_To do_
Copy out exactly the lines below that run from the one holding "Some notable differences;" to the one holding "for base system install;", keeping both of those lines and no others.
BEGIN Information supplied
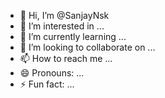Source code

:- 👋 Hi, I’m @SanjayNsk
- 👀 I’m interested in ...
- 🌱 I’m currently learning ...
- 💞️ I’m looking to collaborate on ...
- 📫 How to reach me ...
- 😄 Pronouns: ...
- ⚡ Fun fact: ...

<!---
SanjayNsk/SanjayNsk is a ✨ special ✨ repository because its `README.md` (this file) appears on your GitHub profile.
You can click the Preview link to take a look at your changes.
--->
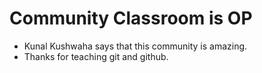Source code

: # Community Classroom is OP

- Kunal Kushwaha says that this community is amazing.
- Thanks for teaching git and github.


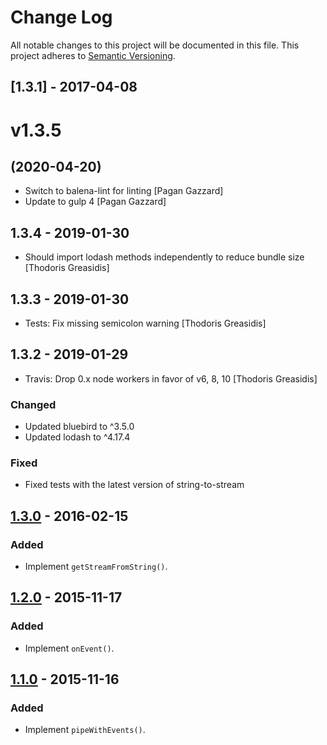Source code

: # Change Log

All notable changes to this project will be documented in this file.
This project adheres to [Semantic Versioning](http://semver.org/).

## [1.3.1] - 2017-04-08

# v1.3.5
## (2020-04-20)

* Switch to balena-lint for linting [Pagan Gazzard]
* Update to gulp 4 [Pagan Gazzard]

## 1.3.4 - 2019-01-30

* Should import lodash methods independently to reduce bundle size [Thodoris Greasidis]

## 1.3.3 - 2019-01-30

* Tests: Fix missing semicolon warning [Thodoris Greasidis]

## 1.3.2 - 2019-01-29

* Travis: Drop 0.x node workers in favor of v6, 8, 10 [Thodoris Greasidis]

### Changed

- Updated bluebird to ^3.5.0
- Updated lodash to ^4.17.4

### Fixed

- Fixed tests with the latest version of string-to-stream

## [1.3.0] - 2016-02-15

### Added

- Implement `getStreamFromString()`.

## [1.2.0] - 2015-11-17

### Added

- Implement `onEvent()`.

## [1.1.0] - 2015-11-16

### Added

- Implement `pipeWithEvents()`.

[1.4.0]: https://github.com/jviotti/rindle/compare/v1.3.0...v1.4.0
[1.3.0]: https://github.com/jviotti/rindle/compare/v1.2.0...v1.3.0
[1.2.0]: https://github.com/jviotti/rindle/compare/v1.1.0...v1.2.0
[1.1.0]: https://github.com/jviotti/rindle/compare/v1.0.0...v1.1.0
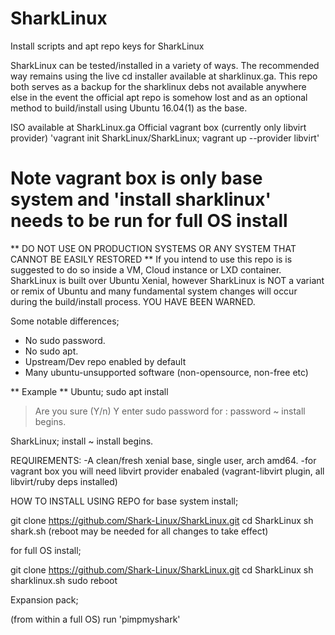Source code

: # SharkLinux
Install scripts and apt repo keys for SharkLinux

SharkLinux can be tested/installed in a variety of ways. The recommended way remains using the live cd installer available at sharklinux.ga. This repo both serves as a backup for the sharklinux debs not available anywhere else in the event the official apt repo is somehow lost and as an optional method to build/install using Ubuntu 16.04(1) as the base.

ISO available at SharkLinux.ga
Official vagrant box (currently only libvirt provider) 'vagrant init SharkLinux/SharkLinux; vagrant up --provider libvirt'
# Note vagrant box is only base system and 'install sharklinux'  needs to be run for full OS install #


** DO NOT USE ON PRODUCTION SYSTEMS OR ANY SYSTEM THAT CANNOT BE EASILY RESTORED **
If you intend to use this repo is is suggested to do so inside a VM, Cloud instance or LXD container. 
SharkLinux is built over Ubuntu Xenial, however SharkLinux is NOT a variant or remix of Ubuntu and many fundamental system changes will occur during the build/install process. YOU HAVE BEEN WARNED.

Some notable differences;
- No sudo password. 
- No sudo apt.
- Upstream/Dev repo enabled by default
- Many ubuntu-unsupported software (non-opensource, non-free etc)

** Example **
Ubuntu; 
sudo apt install <packagename>
> Are you sure (Y/n) Y
> enter sudo password for <username>: password
~ install begins.

SharkLinux;
install <packagename>
~ install begins.

REQUIREMENTS:
-A clean/fresh xenial base, single user, arch amd64.
-for vagrant box you will need libvirt provider enabaled (vagrant-libvirt plugin, all libvirt/ruby deps installed)

HOW TO INSTALL USING REPO
for base system install;

git clone https://github.com/Shark-Linux/SharkLinux.git
cd SharkLinux
sh shark.sh
(reboot may be needed for all changes to take effect)

for full OS install;

git clone https://github.com/Shark-Linux/SharkLinux.git
cd SharkLinux
sh sharklinux.sh
sudo reboot

Expansion pack;

(from within a full OS)
run 'pimpmyshark'



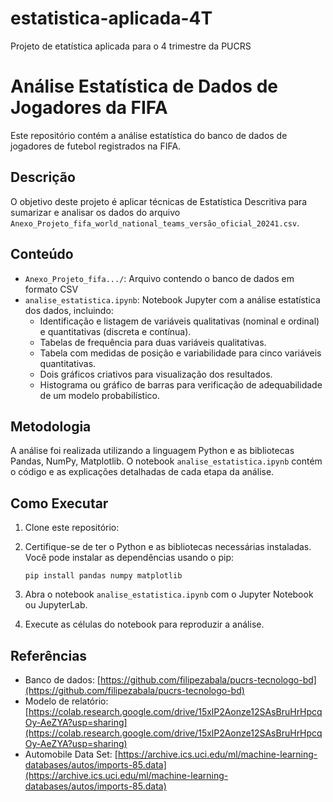 # estatistica-aplicada-4T
Projeto de etatística aplicada para o 4 trimestre da PUCRS

# Análise Estatística de Dados de Jogadores da FIFA

Este repositório contém a análise estatística do banco de dados de jogadores de futebol registrados na FIFA.

## Descrição

O objetivo deste projeto é aplicar técnicas de Estatística Descritiva para sumarizar e analisar os dados do arquivo `Anexo_Projeto_fifa_world_national_teams_versão_oficial_20241.csv`.

## Conteúdo

* `Anexo_Projeto_fifa.../`: Arquivo contendo o banco de dados em formato CSV
* `analise_estatistica.ipynb`: Notebook Jupyter com a análise estatística dos dados, incluindo:
    * Identificação e listagem de variáveis qualitativas (nominal e ordinal) e quantitativas (discreta e contínua).
    * Tabelas de frequência para duas variáveis qualitativas.
    * Tabela com medidas de posição e variabilidade para cinco variáveis quantitativas.
    * Dois gráficos criativos para visualização dos resultados.
    * Histograma ou gráfico de barras para verificação de adequabilidade de um modelo probabilístico.

## Metodologia

A análise foi realizada utilizando a linguagem Python e as bibliotecas Pandas, NumPy, Matplotlib. O notebook `analise_estatistica.ipynb` contém o código e as explicações detalhadas de cada etapa da análise.

## Como Executar

1.  Clone este repositório:

2.  Certifique-se de ter o Python e as bibliotecas necessárias instaladas. Você pode instalar as dependências usando o pip:

    `pip install pandas numpy matplotlib`

4.  Abra o notebook `analise_estatistica.ipynb` com o Jupyter Notebook ou JupyterLab.
5.  Execute as células do notebook para reproduzir a análise.

## Referências

* Banco de dados: [https://github.com/filipezabala/pucrs-tecnologo-bd](https://github.com/filipezabala/pucrs-tecnologo-bd)
* Modelo de relatório: [https://colab.research.google.com/drive/15xlP2Aonze12SAsBruHrHpcqOy-AeZYA?usp=sharing](https://colab.research.google.com/drive/15xlP2Aonze12SAsBruHrHpcqOy-AeZYA?usp=sharing)
* Automobile Data Set: [https://archive.ics.uci.edu/ml/machine-learning-databases/autos/imports-85.data](https://archive.ics.uci.edu/ml/machine-learning-databases/autos/imports-85.data)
END Information supplied
_Solution_
Some notable differences;
- No sudo password. 
- No sudo apt.
- Upstream/Dev repo enabled by default
- Many ubuntu-unsupported software (non-opensource, non-free etc)

** Example **
Ubuntu; 
sudo apt install <packagename>
> Are you sure (Y/n) Y
> enter sudo password for <username>: password
~ install begins.

SharkLinux;
install <packagename>
~ install begins.

REQUIREMENTS:
-A clean/fresh xenial base, single user, arch amd64.
-for vagrant box you will need libvirt provider enabaled (vagrant-libvirt plugin, all libvirt/ruby deps installed)

HOW TO INSTALL USING REPO
for base system install;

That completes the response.